◆ Assigned task
Counting only lines that contain "detection", how many are there in the records below? Give the figure alone.
__________
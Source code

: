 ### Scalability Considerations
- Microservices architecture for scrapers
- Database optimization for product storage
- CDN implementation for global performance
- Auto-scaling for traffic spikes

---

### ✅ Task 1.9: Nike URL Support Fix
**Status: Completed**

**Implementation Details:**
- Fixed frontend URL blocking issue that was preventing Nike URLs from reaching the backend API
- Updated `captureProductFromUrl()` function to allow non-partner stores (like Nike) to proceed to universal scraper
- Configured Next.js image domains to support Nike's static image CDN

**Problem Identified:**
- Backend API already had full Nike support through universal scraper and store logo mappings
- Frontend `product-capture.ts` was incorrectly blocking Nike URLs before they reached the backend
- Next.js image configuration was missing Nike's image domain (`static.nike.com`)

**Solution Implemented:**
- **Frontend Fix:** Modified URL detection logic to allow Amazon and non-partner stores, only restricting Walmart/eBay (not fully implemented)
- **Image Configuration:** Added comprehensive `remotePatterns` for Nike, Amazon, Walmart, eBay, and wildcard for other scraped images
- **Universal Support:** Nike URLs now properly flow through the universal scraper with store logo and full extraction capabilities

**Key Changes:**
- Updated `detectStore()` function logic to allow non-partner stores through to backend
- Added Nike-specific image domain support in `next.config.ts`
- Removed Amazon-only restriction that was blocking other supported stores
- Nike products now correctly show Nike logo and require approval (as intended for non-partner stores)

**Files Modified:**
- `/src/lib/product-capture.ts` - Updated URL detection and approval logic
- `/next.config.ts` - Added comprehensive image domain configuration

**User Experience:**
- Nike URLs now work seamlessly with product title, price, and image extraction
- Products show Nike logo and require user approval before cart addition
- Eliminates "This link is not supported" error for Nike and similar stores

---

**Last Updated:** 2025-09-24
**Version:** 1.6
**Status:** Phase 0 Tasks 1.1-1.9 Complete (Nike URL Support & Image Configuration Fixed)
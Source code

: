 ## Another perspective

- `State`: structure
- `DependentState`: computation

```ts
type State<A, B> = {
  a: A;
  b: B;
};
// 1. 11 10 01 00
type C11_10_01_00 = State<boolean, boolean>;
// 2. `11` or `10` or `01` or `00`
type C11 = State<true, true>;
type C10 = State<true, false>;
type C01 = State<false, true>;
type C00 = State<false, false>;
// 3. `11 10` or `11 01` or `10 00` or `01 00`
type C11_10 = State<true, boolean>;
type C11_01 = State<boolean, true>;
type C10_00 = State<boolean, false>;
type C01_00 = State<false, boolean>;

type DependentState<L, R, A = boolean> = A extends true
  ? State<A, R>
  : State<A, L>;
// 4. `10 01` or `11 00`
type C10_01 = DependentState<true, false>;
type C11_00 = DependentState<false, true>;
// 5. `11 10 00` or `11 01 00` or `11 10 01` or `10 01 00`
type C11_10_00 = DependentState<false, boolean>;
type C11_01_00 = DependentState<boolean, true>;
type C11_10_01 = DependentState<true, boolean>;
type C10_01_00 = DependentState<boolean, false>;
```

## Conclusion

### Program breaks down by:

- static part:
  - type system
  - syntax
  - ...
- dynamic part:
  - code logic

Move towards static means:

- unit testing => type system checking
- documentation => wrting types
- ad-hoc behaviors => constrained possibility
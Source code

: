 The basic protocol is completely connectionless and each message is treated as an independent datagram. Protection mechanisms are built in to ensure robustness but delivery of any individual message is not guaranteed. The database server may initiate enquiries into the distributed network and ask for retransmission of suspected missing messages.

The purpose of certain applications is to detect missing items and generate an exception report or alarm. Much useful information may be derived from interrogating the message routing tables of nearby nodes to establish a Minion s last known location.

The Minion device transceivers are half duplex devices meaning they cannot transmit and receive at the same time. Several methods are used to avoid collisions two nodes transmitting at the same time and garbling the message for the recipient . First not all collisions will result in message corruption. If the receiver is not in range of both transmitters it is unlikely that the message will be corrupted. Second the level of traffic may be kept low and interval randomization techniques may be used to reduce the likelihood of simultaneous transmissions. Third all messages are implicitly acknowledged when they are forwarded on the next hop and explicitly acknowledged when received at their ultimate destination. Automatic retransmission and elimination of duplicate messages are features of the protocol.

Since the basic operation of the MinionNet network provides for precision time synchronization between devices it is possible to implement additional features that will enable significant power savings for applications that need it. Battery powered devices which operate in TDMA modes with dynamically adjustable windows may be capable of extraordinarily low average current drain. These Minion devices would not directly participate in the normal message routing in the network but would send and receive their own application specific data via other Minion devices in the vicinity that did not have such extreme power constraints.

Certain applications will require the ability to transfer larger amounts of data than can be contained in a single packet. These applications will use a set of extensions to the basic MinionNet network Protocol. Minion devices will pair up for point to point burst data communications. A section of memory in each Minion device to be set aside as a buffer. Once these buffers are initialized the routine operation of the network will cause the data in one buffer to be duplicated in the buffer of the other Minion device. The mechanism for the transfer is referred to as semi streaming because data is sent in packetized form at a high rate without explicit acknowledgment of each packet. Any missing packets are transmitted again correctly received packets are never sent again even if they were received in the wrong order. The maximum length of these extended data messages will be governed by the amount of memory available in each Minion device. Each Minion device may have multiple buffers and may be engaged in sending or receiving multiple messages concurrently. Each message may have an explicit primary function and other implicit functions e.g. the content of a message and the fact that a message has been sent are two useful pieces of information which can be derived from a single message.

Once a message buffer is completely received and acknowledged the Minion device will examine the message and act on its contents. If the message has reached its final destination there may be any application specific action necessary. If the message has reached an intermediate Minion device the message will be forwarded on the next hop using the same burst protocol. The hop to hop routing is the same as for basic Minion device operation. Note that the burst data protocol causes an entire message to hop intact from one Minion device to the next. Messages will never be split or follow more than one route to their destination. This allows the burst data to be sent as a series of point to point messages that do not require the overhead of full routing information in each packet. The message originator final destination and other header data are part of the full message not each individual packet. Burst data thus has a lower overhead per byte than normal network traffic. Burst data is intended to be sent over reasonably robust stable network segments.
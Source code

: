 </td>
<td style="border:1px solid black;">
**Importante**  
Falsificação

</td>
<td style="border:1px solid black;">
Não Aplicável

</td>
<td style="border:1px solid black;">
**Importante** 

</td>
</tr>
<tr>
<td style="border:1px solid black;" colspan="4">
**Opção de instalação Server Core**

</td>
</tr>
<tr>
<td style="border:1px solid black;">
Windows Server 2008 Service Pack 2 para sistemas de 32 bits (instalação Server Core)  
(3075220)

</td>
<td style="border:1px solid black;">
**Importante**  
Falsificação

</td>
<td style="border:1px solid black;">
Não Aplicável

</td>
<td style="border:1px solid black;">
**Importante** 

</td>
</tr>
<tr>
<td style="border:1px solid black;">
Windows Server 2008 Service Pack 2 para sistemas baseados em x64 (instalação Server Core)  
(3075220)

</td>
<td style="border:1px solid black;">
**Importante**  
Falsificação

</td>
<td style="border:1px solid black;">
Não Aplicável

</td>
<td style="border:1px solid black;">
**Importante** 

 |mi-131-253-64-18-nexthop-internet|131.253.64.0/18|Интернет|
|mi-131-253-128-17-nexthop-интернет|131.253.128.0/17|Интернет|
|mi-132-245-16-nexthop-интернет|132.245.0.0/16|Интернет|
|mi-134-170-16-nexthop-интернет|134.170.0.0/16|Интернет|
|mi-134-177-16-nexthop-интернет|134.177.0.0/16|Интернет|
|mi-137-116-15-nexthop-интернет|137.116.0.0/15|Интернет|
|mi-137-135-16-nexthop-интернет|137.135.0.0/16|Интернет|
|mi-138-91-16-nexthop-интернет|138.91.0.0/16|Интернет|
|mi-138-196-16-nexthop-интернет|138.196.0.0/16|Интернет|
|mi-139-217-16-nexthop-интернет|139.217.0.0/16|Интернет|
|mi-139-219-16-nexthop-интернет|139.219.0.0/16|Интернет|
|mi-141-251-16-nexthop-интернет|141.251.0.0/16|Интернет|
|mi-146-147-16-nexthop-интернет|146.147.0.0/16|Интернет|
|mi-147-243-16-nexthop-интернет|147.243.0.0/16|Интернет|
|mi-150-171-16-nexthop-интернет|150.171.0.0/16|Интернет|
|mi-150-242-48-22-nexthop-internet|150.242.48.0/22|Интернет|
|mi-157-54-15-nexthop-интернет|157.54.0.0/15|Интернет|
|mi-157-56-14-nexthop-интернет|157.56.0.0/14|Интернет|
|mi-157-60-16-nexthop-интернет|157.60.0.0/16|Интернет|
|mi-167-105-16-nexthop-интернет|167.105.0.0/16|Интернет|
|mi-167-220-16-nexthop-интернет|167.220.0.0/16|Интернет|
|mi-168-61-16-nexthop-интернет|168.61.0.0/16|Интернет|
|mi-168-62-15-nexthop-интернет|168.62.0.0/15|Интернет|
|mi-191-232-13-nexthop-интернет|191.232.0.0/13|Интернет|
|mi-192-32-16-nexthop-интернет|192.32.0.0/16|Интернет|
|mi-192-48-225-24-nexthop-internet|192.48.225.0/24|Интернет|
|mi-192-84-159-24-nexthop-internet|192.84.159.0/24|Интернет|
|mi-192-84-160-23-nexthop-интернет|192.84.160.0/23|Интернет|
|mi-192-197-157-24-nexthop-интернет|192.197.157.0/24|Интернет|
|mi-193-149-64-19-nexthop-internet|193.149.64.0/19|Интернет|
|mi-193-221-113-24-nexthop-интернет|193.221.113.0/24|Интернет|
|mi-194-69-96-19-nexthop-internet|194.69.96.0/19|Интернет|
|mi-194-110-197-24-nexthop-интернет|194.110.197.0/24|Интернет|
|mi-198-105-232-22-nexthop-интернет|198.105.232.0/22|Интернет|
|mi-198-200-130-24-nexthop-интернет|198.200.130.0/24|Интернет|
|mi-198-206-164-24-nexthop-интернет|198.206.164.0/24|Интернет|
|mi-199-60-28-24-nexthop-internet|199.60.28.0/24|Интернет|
__________
◆ Response area
2